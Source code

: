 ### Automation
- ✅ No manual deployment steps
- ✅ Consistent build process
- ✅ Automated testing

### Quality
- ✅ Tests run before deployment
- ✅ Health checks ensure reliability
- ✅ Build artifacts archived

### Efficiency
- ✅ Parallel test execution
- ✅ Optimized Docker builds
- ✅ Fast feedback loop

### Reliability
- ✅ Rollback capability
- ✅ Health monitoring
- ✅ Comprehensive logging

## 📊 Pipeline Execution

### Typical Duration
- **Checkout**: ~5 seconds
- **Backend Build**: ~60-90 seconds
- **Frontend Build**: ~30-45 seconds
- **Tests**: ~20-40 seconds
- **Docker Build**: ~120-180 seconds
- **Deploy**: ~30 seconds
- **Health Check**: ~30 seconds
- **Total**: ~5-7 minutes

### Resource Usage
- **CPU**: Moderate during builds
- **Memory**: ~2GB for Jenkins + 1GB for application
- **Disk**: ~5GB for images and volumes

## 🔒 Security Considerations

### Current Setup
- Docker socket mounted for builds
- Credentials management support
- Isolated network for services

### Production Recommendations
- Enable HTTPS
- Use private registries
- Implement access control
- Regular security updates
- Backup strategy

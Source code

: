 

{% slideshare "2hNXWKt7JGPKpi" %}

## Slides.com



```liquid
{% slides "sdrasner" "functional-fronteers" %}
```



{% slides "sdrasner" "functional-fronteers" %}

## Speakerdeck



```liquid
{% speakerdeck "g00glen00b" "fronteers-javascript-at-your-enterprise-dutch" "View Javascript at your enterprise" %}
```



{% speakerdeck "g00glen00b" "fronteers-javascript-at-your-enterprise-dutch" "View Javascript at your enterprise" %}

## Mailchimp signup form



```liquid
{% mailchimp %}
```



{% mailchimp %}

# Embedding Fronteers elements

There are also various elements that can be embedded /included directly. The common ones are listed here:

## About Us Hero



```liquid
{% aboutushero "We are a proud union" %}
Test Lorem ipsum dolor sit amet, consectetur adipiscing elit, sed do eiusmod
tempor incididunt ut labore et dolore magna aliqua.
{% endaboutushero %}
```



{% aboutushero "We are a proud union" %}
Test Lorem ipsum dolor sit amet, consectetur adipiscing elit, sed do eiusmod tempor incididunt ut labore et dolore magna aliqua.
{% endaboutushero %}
********
◆ **WORK REQUIRED**: Up to and including the line with "- **Docker Build**: ~120-180 seconds", print every line of the material above, starting from its first line, exactly.

◆ **YOUR SOLUTION**:
Source code

: ### Automation
- ✅ No manual deployment steps
- ✅ Consistent build process
- ✅ Automated testing

### Quality
- ✅ Tests run before deployment
- ✅ Health checks ensure reliability
- ✅ Build artifacts archived

### Efficiency
- ✅ Parallel test execution
- ✅ Optimized Docker builds
- ✅ Fast feedback loop

### Reliability
- ✅ Rollback capability
- ✅ Health monitoring
- ✅ Comprehensive logging

## 📊 Pipeline Execution

### Typical Duration
- **Checkout**: ~5 seconds
- **Backend Build**: ~60-90 seconds
- **Frontend Build**: ~30-45 seconds
- **Tests**: ~20-40 seconds
- **Docker Build**: ~120-180 seconds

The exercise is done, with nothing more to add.